The first step is to work out how the data will be transferred between systems. Will an API be used or file transfer? Then there should usually be a document outlining the file formats for both partners. There may be some work required in one or both of the systems to set up a SKU map and as per the last example there would need to be an address or location code map to allow the delivery location to be appropriately allocated. A SKU map is a table or system to match the product code of a product in one system to the corresponding product code in another system as often companies implement their own SKU conventions for their inventor.
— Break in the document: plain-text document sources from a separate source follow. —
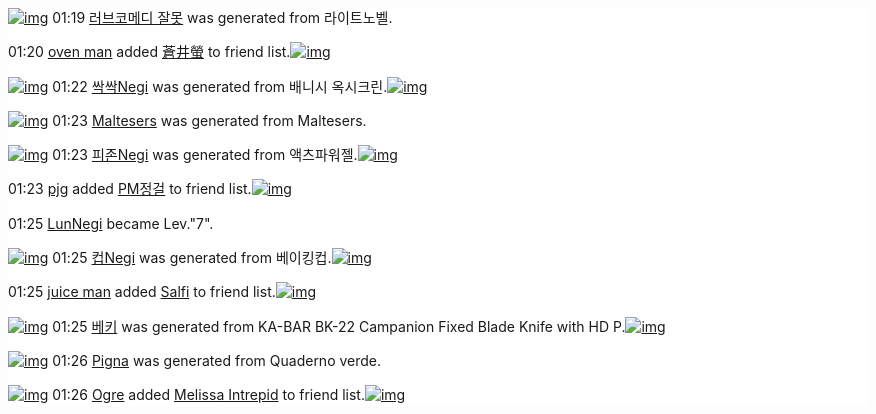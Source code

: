 [![img](http://www.deviantsart.com/3h2ngn2.png)](http://www.barcodekanojo.com/kanojo/3018552/%EB%9F%AC%EB%B8%8C%EC%BD%94%EB%A9%94%EB%94%94%20%EC%9E%98%EB%AA%BB) 01:19 [러브코메디 잘못](http://www.barcodekanojo.com/kanojo/3018552/%EB%9F%AC%EB%B8%8C%EC%BD%94%EB%A9%94%EB%94%94%20%EC%9E%98%EB%AA%BB) was generated from 라이트노벨.

01:20 [oven man](http://www.barcodekanojo.com/user/471317/oven%20man) added [蒼井螢](http://www.barcodekanojo.com/kanojo/3966/%E8%92%BC%E4%BA%95%E8%9E%A2) to friend list.[![img](http://www.deviantsart.com/rgbpqe.png)](http://www.barcodekanojo.com/kanojo/3966/%E8%92%BC%E4%BA%95%E8%9E%A2) 

[![img](http://www.deviantsart.com/26ht08t.png)](http://www.barcodekanojo.com/kanojo/3018553/%EC%8B%B9%EC%8B%B9Negi) 01:22 [싹싹Negi](http://www.barcodekanojo.com/kanojo/3018553/%EC%8B%B9%EC%8B%B9Negi) was generated from 배니시 옥시크린.[![img](http://www.deviantsart.com/1ut8ol8.jpeg)](http://www.barcodekanojo.com/product_images/barcode/5714862/1403281278/50x50x,PEB,PB0,PB0,PEB,P8B,P88,PEC,P8B,P9C,P20,PEC,P98,PA5,PEC,P8B,P9C,PED,P81,PAC,PEB,PA6,PB0.jpg,qw=88,ah=88.pagespeed.ic.vimAFm4A46.jpg) 

[![img](http://www.deviantsart.com/htka5h.png)](http://www.barcodekanojo.com/kanojo/3018554/Maltesers) 01:23 [Maltesers](http://www.barcodekanojo.com/kanojo/3018554/Maltesers) was generated from Maltesers.

[![img](http://www.deviantsart.com/3oulkjd.png)](http://www.barcodekanojo.com/kanojo/3018555/%ED%94%BC%EC%A1%B4Negi) 01:23 [피존Negi](http://www.barcodekanojo.com/kanojo/3018555/%ED%94%BC%EC%A1%B4Negi) was generated from 액츠파워젤.[![img](http://www.deviantsart.com/3e5h7nn.jpeg)](http://www.barcodekanojo.com/product_images/barcode/5714864/1403281350/50x50x,PEC,P95,PA1,PEC,PB8,PA0,PED,P8C,P8C,PEC,P9B,P8C,PEC,PA0,PA4.jpg,qw=88,ah=88.pagespeed.ic.Z687fAO3yZ.jpg) 

01:23 [pjg](http://www.barcodekanojo.com/user/470842/pjg) added [PM정걸](http://www.barcodekanojo.com/kanojo/1104329/PM%EC%A0%95%EA%B1%B8) to friend list.[![img](http://www.deviantsart.com/241u11b.png)](http://www.barcodekanojo.com/kanojo/1104329/PM%EC%A0%95%EA%B1%B8) 

01:25 [LunNegi](http://www.barcodekanojo.com/user/461196/LunNegi) became Lev."7".

[![img](http://www.deviantsart.com/24qq3gr.png)](http://www.barcodekanojo.com/kanojo/3018556/%EC%BB%B5Negi) 01:25 [컵Negi](http://www.barcodekanojo.com/kanojo/3018556/%EC%BB%B5Negi) was generated from 베이킹컵.[![img](http://www.deviantsart.com/1kbsthd.jpeg)](http://www.barcodekanojo.com/product_images/barcode/5714866/1403281463/50x50x,PEB,PB2,PA0,PEC,P9D,PB4,PED,P82,PB9,PEC,PBB,PB5.jpg,qw=88,ah=88.pagespeed.ic.QS3MuuFBZc.jpg) 

01:25 [juice man](http://www.barcodekanojo.com/user/456210/juice%20man) added [Salfi](http://www.barcodekanojo.com/kanojo/2490307/Salfi) to friend list.[![img](http://www.deviantsart.com/d9nc4c.png)](http://www.barcodekanojo.com/kanojo/2490307/Salfi) 

[![img](http://www.deviantsart.com/js5h9l.png)](http://www.barcodekanojo.com/kanojo/3018557/%EB%B2%A0%ED%82%A4) 01:25 [베키](http://www.barcodekanojo.com/kanojo/3018557/%EB%B2%A0%ED%82%A4) was generated from KA-BAR BK-22 Campanion Fixed Blade Knife with HD P.[![img](http://www.deviantsart.com/2hovhqa.jpeg)](http://www.barcodekanojo.com/product_images/barcode/5714868/1403281494/50x50xKA-BAR,P20BK-22,P20Campanion,P20Fixed,P20Blade,P20Knife,P20with,P20HD,P20P.jpg,qw=88,ah=88.pagespeed.ic.viQB9Dpk5K.jpg) 

[![img](http://www.deviantsart.com/2faapgl.png)](http://www.barcodekanojo.com/kanojo/3018558/Pigna) 01:26 [Pigna](http://www.barcodekanojo.com/kanojo/3018558/Pigna) was generated from Quaderno verde.

[![img](http://www.deviantsart.com/2bu1fn4.jpeg)](http://www.barcodekanojo.com/user/471308/Ogre) 01:26 [Ogre](http://www.barcodekanojo.com/user/471308/Ogre) added [Melissa Intrepid](http://www.barcodekanojo.com/kanojo/3016875/Melissa%20Intrepid) to friend list.[![img](http://www.deviantsart.com/g2pmpn.png)](http://www.barcodekanojo.com/kanojo/3016875/Melissa%20Intrepid)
The next step is to build a mapping program that ingests the files or data, converts it between the two formats and either sends or inputs the data into the system depending on which way it’s travelling. This is the point where an EDI specialist may become involved to help translate the data and may require system development in one or both of the systems. Sometimes however it is easier and more sensible to build or implement a middleware that performs these actions to save having to modify the core systems. The middleware is a small program that sits in between other programs and performs actions on or with the other systems and can be particularly effective when dealing with older, legacy systems that are difficult or expensive to modify.
Barriers to EDI
Whilst all this is great there can be barriers to EDI adoption, in particular a lack of understanding and expertise around it tends to put people off or have them kick the project down the road. Another barrier can be the complexities involve in transforming data between the systems. There’s a huge quantity of ERP systems out there and they all have their own complexities and formats for data ingress and egress. Often there is additional work required to get the data out, connect the systems and convert the data to the correct format which of course all costs money. Fundamentally though if you can get data out of a software system reliably and consistently then with the right help you should be able to map it to another format for EDI. If two software systems can’t communicate with each other directly there’s usually a solution in the form of a piece of middleware that can talk to each and convert data between the two. I’ve personally followed and implemented this approach with SAP business One, DX, DPD, Comet CRM, Mailchimp and much much more. With EDI, businesses can unlock new efficiencies and scale their operations. Consider consulting with an EDI specialist to explore how it can benefit your organisation.